Entity Hitcount Threshold:
- Number of times an entity must be found (or "hit") in a document in order for the document to be returned.
- Accepted range of values: 0-1.
Maximum No. of Requested Entities:
- The number of top entities to be returned.
- For example, a value of "10" indicates the top 10 entities should be returned.
UMLS Links Confidence Threshold:
- A scoring threshold.
- Accepted range of values: 0-1.
- Example: 0.85.
Send raw response as metadata:
- Output from Python API in JSON format.

Pipeline Order

The order of your AutoClassifier pipeline stages impacts the operation of the pipeline.

Note the following general guidelines:

Pipeline Stage	Order	Description
Tika	1^st stage	When AutoClassifier must extract `body` from RawData received from any caller, the Tika stage must be the first stage Tika extracts the body stored in JSON files (in a JSON entry).
GSK JSON	2^nd stage	Next stage after Tika.
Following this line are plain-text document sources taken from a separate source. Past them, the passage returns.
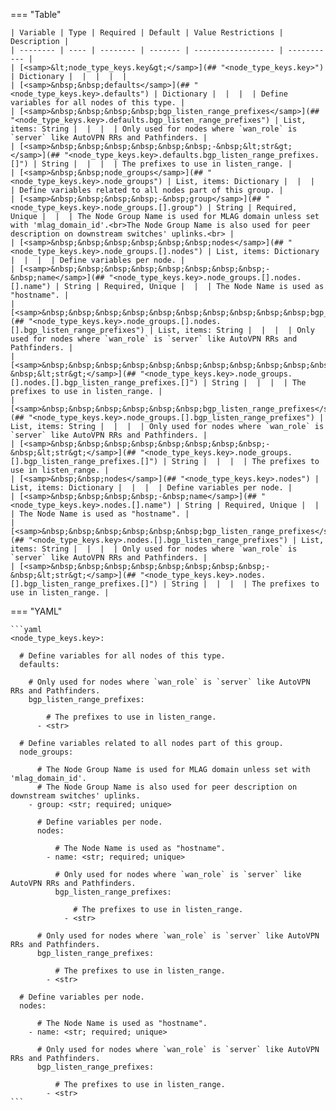 <!--
  ~ Copyright (c) 2023 Arista Networks, Inc.
  ~ Use of this source code is governed by the Apache License 2.0
  ~ that can be found in the LICENSE file.
  -->
=== "Table"

    | Variable | Type | Required | Default | Value Restrictions | Description |
    | -------- | ---- | -------- | ------- | ------------------ | ----------- |
    | [<samp>&lt;node_type_keys.key&gt;</samp>](## "<node_type_keys.key>") | Dictionary |  |  |  |  |
    | [<samp>&nbsp;&nbsp;defaults</samp>](## "<node_type_keys.key>.defaults") | Dictionary |  |  |  | Define variables for all nodes of this type. |
    | [<samp>&nbsp;&nbsp;&nbsp;&nbsp;bgp_listen_range_prefixes</samp>](## "<node_type_keys.key>.defaults.bgp_listen_range_prefixes") | List, items: String |  |  |  | Only used for nodes where `wan_role` is `server` like AutoVPN RRs and Pathfinders. |
    | [<samp>&nbsp;&nbsp;&nbsp;&nbsp;&nbsp;&nbsp;-&nbsp;&lt;str&gt;</samp>](## "<node_type_keys.key>.defaults.bgp_listen_range_prefixes.[]") | String |  |  |  | The prefixes to use in listen_range. |
    | [<samp>&nbsp;&nbsp;node_groups</samp>](## "<node_type_keys.key>.node_groups") | List, items: Dictionary |  |  |  | Define variables related to all nodes part of this group. |
    | [<samp>&nbsp;&nbsp;&nbsp;&nbsp;-&nbsp;group</samp>](## "<node_type_keys.key>.node_groups.[].group") | String | Required, Unique |  |  | The Node Group Name is used for MLAG domain unless set with 'mlag_domain_id'.<br>The Node Group Name is also used for peer description on downstream switches' uplinks.<br> |
    | [<samp>&nbsp;&nbsp;&nbsp;&nbsp;&nbsp;&nbsp;nodes</samp>](## "<node_type_keys.key>.node_groups.[].nodes") | List, items: Dictionary |  |  |  | Define variables per node. |
    | [<samp>&nbsp;&nbsp;&nbsp;&nbsp;&nbsp;&nbsp;&nbsp;&nbsp;-&nbsp;name</samp>](## "<node_type_keys.key>.node_groups.[].nodes.[].name") | String | Required, Unique |  |  | The Node Name is used as "hostname". |
    | [<samp>&nbsp;&nbsp;&nbsp;&nbsp;&nbsp;&nbsp;&nbsp;&nbsp;&nbsp;&nbsp;bgp_listen_range_prefixes</samp>](## "<node_type_keys.key>.node_groups.[].nodes.[].bgp_listen_range_prefixes") | List, items: String |  |  |  | Only used for nodes where `wan_role` is `server` like AutoVPN RRs and Pathfinders. |
    | [<samp>&nbsp;&nbsp;&nbsp;&nbsp;&nbsp;&nbsp;&nbsp;&nbsp;&nbsp;&nbsp;&nbsp;&nbsp;-&nbsp;&lt;str&gt;</samp>](## "<node_type_keys.key>.node_groups.[].nodes.[].bgp_listen_range_prefixes.[]") | String |  |  |  | The prefixes to use in listen_range. |
    | [<samp>&nbsp;&nbsp;&nbsp;&nbsp;&nbsp;&nbsp;bgp_listen_range_prefixes</samp>](## "<node_type_keys.key>.node_groups.[].bgp_listen_range_prefixes") | List, items: String |  |  |  | Only used for nodes where `wan_role` is `server` like AutoVPN RRs and Pathfinders. |
    | [<samp>&nbsp;&nbsp;&nbsp;&nbsp;&nbsp;&nbsp;&nbsp;&nbsp;-&nbsp;&lt;str&gt;</samp>](## "<node_type_keys.key>.node_groups.[].bgp_listen_range_prefixes.[]") | String |  |  |  | The prefixes to use in listen_range. |
    | [<samp>&nbsp;&nbsp;nodes</samp>](## "<node_type_keys.key>.nodes") | List, items: Dictionary |  |  |  | Define variables per node. |
    | [<samp>&nbsp;&nbsp;&nbsp;&nbsp;-&nbsp;name</samp>](## "<node_type_keys.key>.nodes.[].name") | String | Required, Unique |  |  | The Node Name is used as "hostname". |
    | [<samp>&nbsp;&nbsp;&nbsp;&nbsp;&nbsp;&nbsp;bgp_listen_range_prefixes</samp>](## "<node_type_keys.key>.nodes.[].bgp_listen_range_prefixes") | List, items: String |  |  |  | Only used for nodes where `wan_role` is `server` like AutoVPN RRs and Pathfinders. |
    | [<samp>&nbsp;&nbsp;&nbsp;&nbsp;&nbsp;&nbsp;&nbsp;&nbsp;-&nbsp;&lt;str&gt;</samp>](## "<node_type_keys.key>.nodes.[].bgp_listen_range_prefixes.[]") | String |  |  |  | The prefixes to use in listen_range. |

=== "YAML"

    ```yaml
    <node_type_keys.key>:

      # Define variables for all nodes of this type.
      defaults:

        # Only used for nodes where `wan_role` is `server` like AutoVPN RRs and Pathfinders.
        bgp_listen_range_prefixes:

            # The prefixes to use in listen_range.
          - <str>

      # Define variables related to all nodes part of this group.
      node_groups:

          # The Node Group Name is used for MLAG domain unless set with 'mlag_domain_id'.
          # The Node Group Name is also used for peer description on downstream switches' uplinks.
        - group: <str; required; unique>

          # Define variables per node.
          nodes:

              # The Node Name is used as "hostname".
            - name: <str; required; unique>

              # Only used for nodes where `wan_role` is `server` like AutoVPN RRs and Pathfinders.
              bgp_listen_range_prefixes:

                  # The prefixes to use in listen_range.
                - <str>

          # Only used for nodes where `wan_role` is `server` like AutoVPN RRs and Pathfinders.
          bgp_listen_range_prefixes:

              # The prefixes to use in listen_range.
            - <str>

      # Define variables per node.
      nodes:

          # The Node Name is used as "hostname".
        - name: <str; required; unique>

          # Only used for nodes where `wan_role` is `server` like AutoVPN RRs and Pathfinders.
          bgp_listen_range_prefixes:

              # The prefixes to use in listen_range.
            - <str>
    ```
This stage has the scope to overwrite body metadata with the extracted text from JSON files as it would belong to the original document.
SciSpacy NER Mesh Tags MS Text Analytics	Any	These stages cannot be 1st or 2nd, but can be any stage after that
DocumentSummary	after MS Text Analytics	Must be after MS Text Analytics as it uses the output from the MS Text Analytics stage.

Example of Pipeline Stage Order

The following is an example of one possible valid order of pipeline stages:

Tika
SciSpacy NER
Document Summary Generator

Extracted Metadata

The following metadata is extracted by SciSpacy when your pipeline is run:

Detected entity classes in documents and their values:
- Gene-protein; diseases; drug-chemical
- Examples: rWGS, NiFeO, oxalate, and so on
Predominant entity type for documents:
- Does the document contain more protein entities or does the document contain more drugs as detected entities:
- This will do possible tagging the document with a document type based on what the document is more likely to be about
List of UMLS CUI IDs of the concepts detected in the input property.
List of detailed information about the UMLS concepts including the concept name and concept definition.

Input Properties

The metadata property specified in the stage configuration in the Input Property field.

Input Property Example

Output Properties

For the NER result, the component returns a separate output property for each detected entity type, depending on the NER trained model.
Output Property Name Format: "SciSpacy_ENTITY_TYPE" as in the examples below.

Property	Type	Description
SciSpacy_ORGAN	Text – Multi	Example: 'cardiovascular', 'abdominal'
SciSpacy_TISSUE		Example: 'subcutaneous', 'adipose tissue'
SciSpacy_SIMPLE_CHEMICAL		Example: 'cardiovascular', 'abdominal'
SciSpacy_GENE_OR_GENE_PRODUCT
SciSpacy_CANCER
SciSpacy_MULTI-TISSUE_STRUCTURE		Example: 'oral glucose', 'visceral'
SciSpacy_ORGAN_ORGANISM_SUBSTANCE
SciSpacy_ORGANISM		Example: 'patients'
SciSpacy_CUIDDetails
SciSpacyCUIs
SciSpacyUMLSAliases		Example: 'babies', 'Infant (person)', 'Infant [Disease/Finding]'
SciSpacy_DominantEntityType	Text – Single
SciSpacySerializedEntitiesJson	Text-Single	Serializied value of top important entities. Note this is useful forsummary generation.